#### Provided information
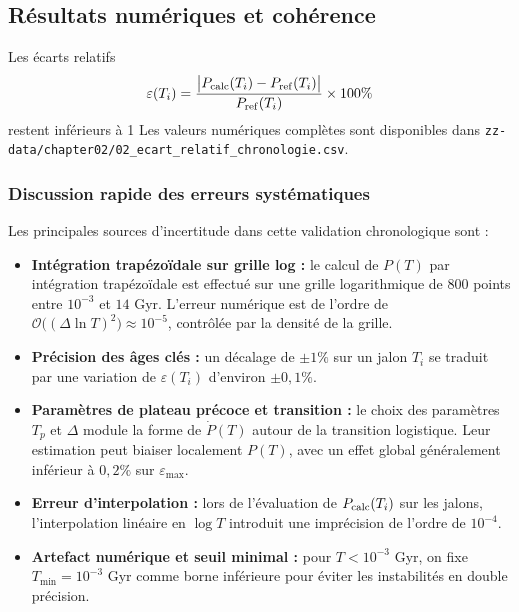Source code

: \subsection{Résultats numériques et cohérence}

Les écarts relatifs
\[
  \varepsilon(T_{i})
  = \frac{\bigl|P_{\rm calc}(T_{i}) - P_{\rm ref}(T_{i})\bigr|}
         {P_{\rm ref}(T_{i})}\times100\%
\]
restent inférieurs à 1 %
Les valeurs numériques complètes sont disponibles dans
\texttt{zz-data/chapter02/02\_ecart\_relatif\_chronologie.csv}.

\subsubsection*{Discussion rapide des erreurs systématiques}

Les principales sources d’incertitude dans cette validation chronologique sont :

\begin{itemize}
  \item \textbf{Intégration trapézoïdale sur grille log :}
    le calcul de \(P(T)\) par intégration trapézoïdale est effectué sur une grille logarithmique de 800 points entre \(10^{-3}\) et \(14\) Gyr.
    L’erreur numérique est de l’ordre de \(\mathcal{O}\bigl((\Delta \ln T)^2\bigr)\approx10^{-5}\), contrôlée par la densité de la grille.

  \item \textbf{Précision des âges clés :}
    un décalage de \(\pm1\%\) sur un jalon \(T_i\) se traduit par une variation de \(\varepsilon(T_i)\) d’environ \(\pm0{,}1\%\).

  \item \textbf{Paramètres de plateau précoce et transition :}
    le choix des paramètres \(T_{p}\) et \(\Delta\) module la forme de \(\dot P(T)\) autour de la transition logistique.
    Leur estimation peut biaiser localement \(P(T)\), avec un effet global généralement inférieur à \(0{,}2\%\) sur \(\varepsilon_{\max}\).

  \item \textbf{Erreur d’interpolation :}
    lors de l’évaluation de \(P_{\rm calc}(T_i)\) sur les jalons, l’interpolation linéaire en \(\log T\) introduit une imprécision de l’ordre de \(10^{-4}\).

  \item \textbf{Artefact numérique et seuil minimal :}
    pour \(T<10^{-3}\) Gyr, on fixe \(T_{\min}=10^{-3}\) Gyr comme borne inférieure pour éviter les instabilités en double précision.
\end{itemize}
########
Work instructions: Extract, verbatim, the lines from the one containing "lors de l’évaluation" through the last line of the listing above.

Expected answer:
    lors de l’évaluation de \(P_{\rm calc}(T_i)\) sur les jalons, l’interpolation linéaire en \(\log T\) introduit une imprécision de l’ordre de \(10^{-4}\).

  \item \textbf{Artefact numérique et seuil minimal :}
    pour \(T<10^{-3}\) Gyr, on fixe \(T_{\min}=10^{-3}\) Gyr comme borne inférieure pour éviter les instabilités en double précision.
\end{itemize}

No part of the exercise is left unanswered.